British Empire Proves Easier to Celebrate and Fight for than to Finance



Neville Chamberlain presented his sixth (and last) consecutive Budget as Chancellor of the Exchequer. Whilst he still fell well short of Lloyd George’s record of eight Budgets, he had superintended Britain’s slow and painful recovery from the worst of the world slump. His task had not, though, got any easier. Above all the cost of rearming Britain had pushed government spending up to the unheard of level of £855m, £57m more than in the previous year. Military spending accounted for almost one quarter of the total. Chamberlain made an uncharacteristic error in determining how to finance this. Assuming that financial and business circles would share his loathing of deficit finance, he proposed the introduction of an extra level of corporate taxation under the name “National Defence Contribution”. It was modelled on the old Excess Profits Duty, designed to capture business profiteering during the First World War. The details had been poorly thought out: taxing increases in profits would fall heavily on Britain’s classic staple industries, whose profits were only just recovering from the ravages of the Great Slump. The more modern industries such as car making would also suffer to some degree. The Stock Market fell heavily amidst a widespread outcry.

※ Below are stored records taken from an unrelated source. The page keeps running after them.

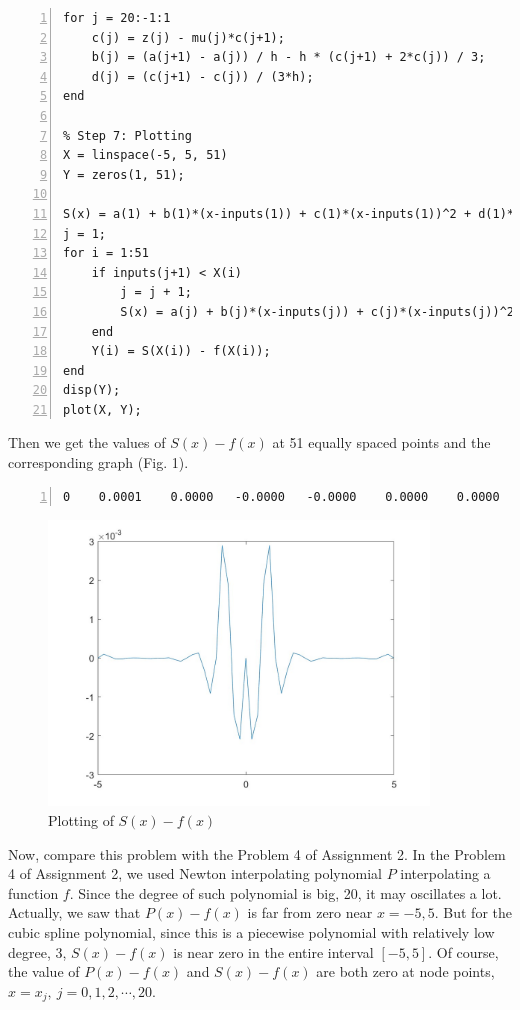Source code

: \documentclass{article}
\begin{document}
\begin{enumerate}
\begin{lstlisting}[frame=single, numbers=left, style=Matlab-editor]
% Step 6
for j = 20:-1:1
    c(j) = z(j) - mu(j)*c(j+1);
    b(j) = (a(j+1) - a(j)) / h - h * (c(j+1) + 2*c(j)) / 3;
    d(j) = (c(j+1) - c(j)) / (3*h);
end

% Step 7: Plotting
X = linspace(-5, 5, 51)
Y = zeros(1, 51);

S(x) = a(1) + b(1)*(x-inputs(1)) + c(1)*(x-inputs(1))^2 + d(1)*(x-inputs(1))^3;
j = 1;
for i = 1:51
    if inputs(j+1) < X(i)
        j = j + 1;
        S(x) = a(j) + b(j)*(x-inputs(j)) + c(j)*(x-inputs(j))^2 + d(j)*(x-inputs(j))^3;
    end
    Y(i) = S(X(i)) - f(X(i));
end
disp(Y);
plot(X, Y);        
    \end{lstlisting} Then we get the values of $S(x)-f(x)$ at 51 equally spaced points and the corresponding graph (Fig. 1). \begin{lstlisting}[frame=single, numbers=left, style=Matlab-editor]
0    0.0001    0.0000   -0.0000   -0.0000    0.0000    0.0000    0.0000   -0.0000   -0.0000   -0.0000   -0.0000    0.0000   -0.0000   -0.0001    0.0000    0.0001    0.0001   -0.0003   -0.0009   -0.0000    0.0029    0.0019   -0.0015   -0.0021    0.0000   -0.0021   -0.0015    0.0019    0.0029   -0.0000   -0.0009   -0.0003    0.0001    0.0001   -0.0000   -0.0001   -0.0000    0.0000   -0.0000    0.0000   -0.0000   -0.0000    0.0000    0.0000    0.0000   -0.0000   -0.0000    0.0000    0.0001   -0.0000
    \end{lstlisting} \begin{figure}[h] %
        \includegraphics[width=0.9\textwidth]{assignment_3_2_fig.jpg}
        \centering
        \caption{Plotting of $S(x)-f(x)$}
    \end{figure} Now, compare this problem with the Problem 4 of Assignment 2. In the Problem 4 of Assignment 2, we used Newton interpolating polynomial $P$ interpolating a function $f$. Since the degree of such polynomial is big, 20, it may oscillates a lot. Actually, we saw that $P(x)-f(x)$ is far from zero near $x=-5, 5$. But for the cubic spline polynomial, since this is a piecewise polynomial with relatively low degree, 3, $S(x)-f(x)$ is near zero in the entire interval $[-5, 5]$. Of course, the value of $P(x)-f(x)$ and $S(x)-f(x)$ are both zero at node points, $x=x_j,\ j=0,1,2,\cdots,20$.


\end{enumerate}
\end{document}

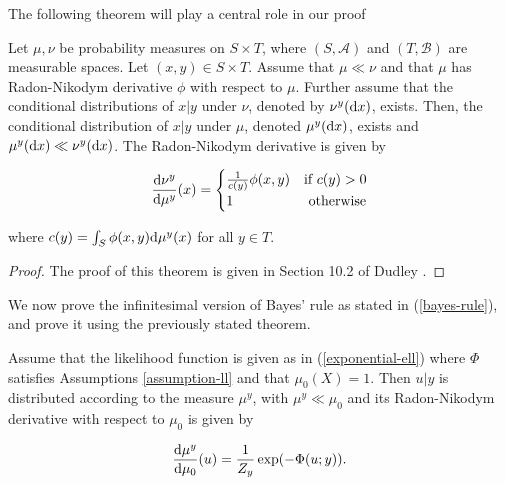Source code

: The following theorem will play a central role in our proof

\begin{theorem}
  \label{duley}
  Let $\mu, \nu$ be probability measures on $S \times T$, where $(S, \mathcal{A})$ and $(T, \mathcal{B})$ are measurable spaces. Let $(x, y) \in S \times T$. Assume that $\mu \ll \nu$ and that $\mu$ has Radon-Nikodym derivative $\phi$ with respect to $\mu$. Further assume that the conditional distributions of $x|y$ under $\nu$, denoted by $\nu^y(\text{d} x)$, exists. Then, the conditional distribution of $x|y$ under $\mu$, denoted $\mu^y(\text{d} x)$, exists and $\mu^y(\text{d} x) \ll \nu^y(\text{d} x)$. The Radon-Nikodym derivative is given by

  \begin{equation}
    \frac{\text{d} \nu^y}{\text{d} \mu^y}(x) =  \begin{cases}
      \frac1{c(y)}\phi(x,y) & \text{if $c(y) > 0$}\\
      1 & \text{ otherwise}
    \end{cases}  
  \end{equation}

  where $c(y) = \int_{S}\phi(x,y)\text{d} \mu^y(x)$ for all $y \in T$.
\end{theorem}

\begin{proof}
  The proof of this theorem is given in Section 10.2 of Dudley \cite{dudley_2002}.
\end{proof}

We now prove the infinitesimal version of Bayes' rule as stated in (\ref{bayes-rule}), and prove it using the previously stated theorem.

\begin{theorem}
  Assume that the likelihood function is given as in (\ref{exponential-ell}) where $\Phi$ satisfies Assumptions \ref{assumption-ll} and that $\mu_0(X) = 1$. Then $u | y$ is distributed according to the measure $\mu^y$, with $\mu^y \ll \mu_0$ and its Radon-Nikodym derivative with respect to $\mu_0$ is given by

  \begin{equation}
    \frac{\text{d} \mu^y}{\text{d} \mu_0}(u) = \frac1{Z_y}\exp(-\Phi(u;y)).
  \end{equation}
\end{theorem}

The inhabitants of London showed greater public spirit by turning out in their tens of thousands to witness the dress rehearsal for the Coronation procession even though it began at 6.30am on the first day of summer time. The spectacle fell well short of the real thing. No member of the Royal family was there although copious salutes were delivered to their imaginary presence. The troops wore normal khaki dress and not their grand ceremonial uniforms. Civilian officials were even detected wearing bowler hats. The state coaches were real enough.

His Majesty’s subjects (reluctant, or possibly just unwitting) on the North-West Frontier of India were giving his armed forces rather more serious occupation in their time-honoured fashion. That old favourite, the Faqir of Ipi, was providing his usual encouragement to the attackers in Waziristan, echoed by the new kid on the block of radical Islam in the region, Mullah Sher Ali, who had concluded that the local elder had become a sight too placid. Groups of a few dozen attacked isolated British posts in brisk if inconclusive actions, which justified the award of a good number of minor gallantry decorations to troops involved.